● **Exercise directions**
Of the entries below, restate word for word only the section that runs from the line with "(f_i\ a_1\ \cdots\ a_m)" to the line with "u_1$ and $\Gamma\vdash", counting both ends.

::: Provided data :::

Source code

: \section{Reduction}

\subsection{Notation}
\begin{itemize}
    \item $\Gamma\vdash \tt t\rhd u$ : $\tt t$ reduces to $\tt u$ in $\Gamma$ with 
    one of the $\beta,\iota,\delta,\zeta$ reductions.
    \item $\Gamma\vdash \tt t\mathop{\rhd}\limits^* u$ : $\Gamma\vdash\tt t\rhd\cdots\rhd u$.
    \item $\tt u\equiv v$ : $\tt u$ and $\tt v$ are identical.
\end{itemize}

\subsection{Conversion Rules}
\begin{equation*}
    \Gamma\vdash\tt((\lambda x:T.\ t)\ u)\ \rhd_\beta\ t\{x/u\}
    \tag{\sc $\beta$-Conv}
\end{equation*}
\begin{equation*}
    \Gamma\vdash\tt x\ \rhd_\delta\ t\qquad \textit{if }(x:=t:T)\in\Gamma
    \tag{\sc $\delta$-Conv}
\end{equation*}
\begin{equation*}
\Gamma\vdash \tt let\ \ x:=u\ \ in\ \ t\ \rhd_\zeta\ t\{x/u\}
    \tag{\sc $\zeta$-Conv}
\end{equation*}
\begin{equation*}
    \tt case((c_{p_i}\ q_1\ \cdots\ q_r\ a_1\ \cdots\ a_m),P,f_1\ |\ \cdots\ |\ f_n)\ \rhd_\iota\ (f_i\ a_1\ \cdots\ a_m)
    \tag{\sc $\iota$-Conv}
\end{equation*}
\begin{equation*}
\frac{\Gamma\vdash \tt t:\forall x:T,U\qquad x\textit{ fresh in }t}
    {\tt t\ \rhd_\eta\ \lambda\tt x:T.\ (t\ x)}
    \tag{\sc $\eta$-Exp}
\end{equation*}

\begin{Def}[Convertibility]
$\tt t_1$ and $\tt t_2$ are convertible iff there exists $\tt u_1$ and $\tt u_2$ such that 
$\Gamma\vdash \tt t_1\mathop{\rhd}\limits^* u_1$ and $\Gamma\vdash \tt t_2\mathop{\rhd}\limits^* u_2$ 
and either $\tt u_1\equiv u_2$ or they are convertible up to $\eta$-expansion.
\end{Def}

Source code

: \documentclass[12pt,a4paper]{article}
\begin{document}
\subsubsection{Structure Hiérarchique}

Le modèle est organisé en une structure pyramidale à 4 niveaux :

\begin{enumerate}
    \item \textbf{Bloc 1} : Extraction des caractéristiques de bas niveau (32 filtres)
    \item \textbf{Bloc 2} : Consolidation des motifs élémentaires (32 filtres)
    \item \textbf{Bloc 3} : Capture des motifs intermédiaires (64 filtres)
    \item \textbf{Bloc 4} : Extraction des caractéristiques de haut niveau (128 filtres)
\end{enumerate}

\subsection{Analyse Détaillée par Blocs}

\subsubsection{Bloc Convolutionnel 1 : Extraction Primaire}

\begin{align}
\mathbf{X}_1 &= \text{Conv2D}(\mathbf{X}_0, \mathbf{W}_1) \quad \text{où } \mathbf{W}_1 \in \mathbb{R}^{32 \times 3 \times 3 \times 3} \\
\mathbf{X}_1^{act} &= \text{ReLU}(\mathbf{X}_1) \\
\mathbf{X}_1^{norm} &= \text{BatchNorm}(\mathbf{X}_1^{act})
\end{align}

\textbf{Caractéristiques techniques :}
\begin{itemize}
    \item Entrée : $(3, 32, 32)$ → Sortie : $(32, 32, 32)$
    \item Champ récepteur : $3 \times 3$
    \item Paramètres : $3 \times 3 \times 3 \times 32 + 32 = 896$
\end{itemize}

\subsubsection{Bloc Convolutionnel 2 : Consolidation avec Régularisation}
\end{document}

:::

● **Exercise solution**
    \tt case((c_{p_i}\ q_1\ \cdots\ q_r\ a_1\ \cdots\ a_m),P,f_1\ |\ \cdots\ |\ f_n)\ \rhd_\iota\ (f_i\ a_1\ \cdots\ a_m)
    \tag{\sc $\iota$-Conv}
\end{equation*}
\begin{equation*}
\frac{\Gamma\vdash \tt t:\forall x:T,U\qquad x\textit{ fresh in }t}
    {\tt t\ \rhd_\eta\ \lambda\tt x:T.\ (t\ x)}
    \tag{\sc $\eta$-Exp}
\end{equation*}

\begin{Def}[Convertibility]
$\tt t_1$ and $\tt t_2$ are convertible iff there exists $\tt u_1$ and $\tt u_2$ such that 
$\Gamma\vdash \tt t_1\mathop{\rhd}\limits^* u_1$ and $\Gamma\vdash \tt t_2\mathop{\rhd}\limits^* u_2$ 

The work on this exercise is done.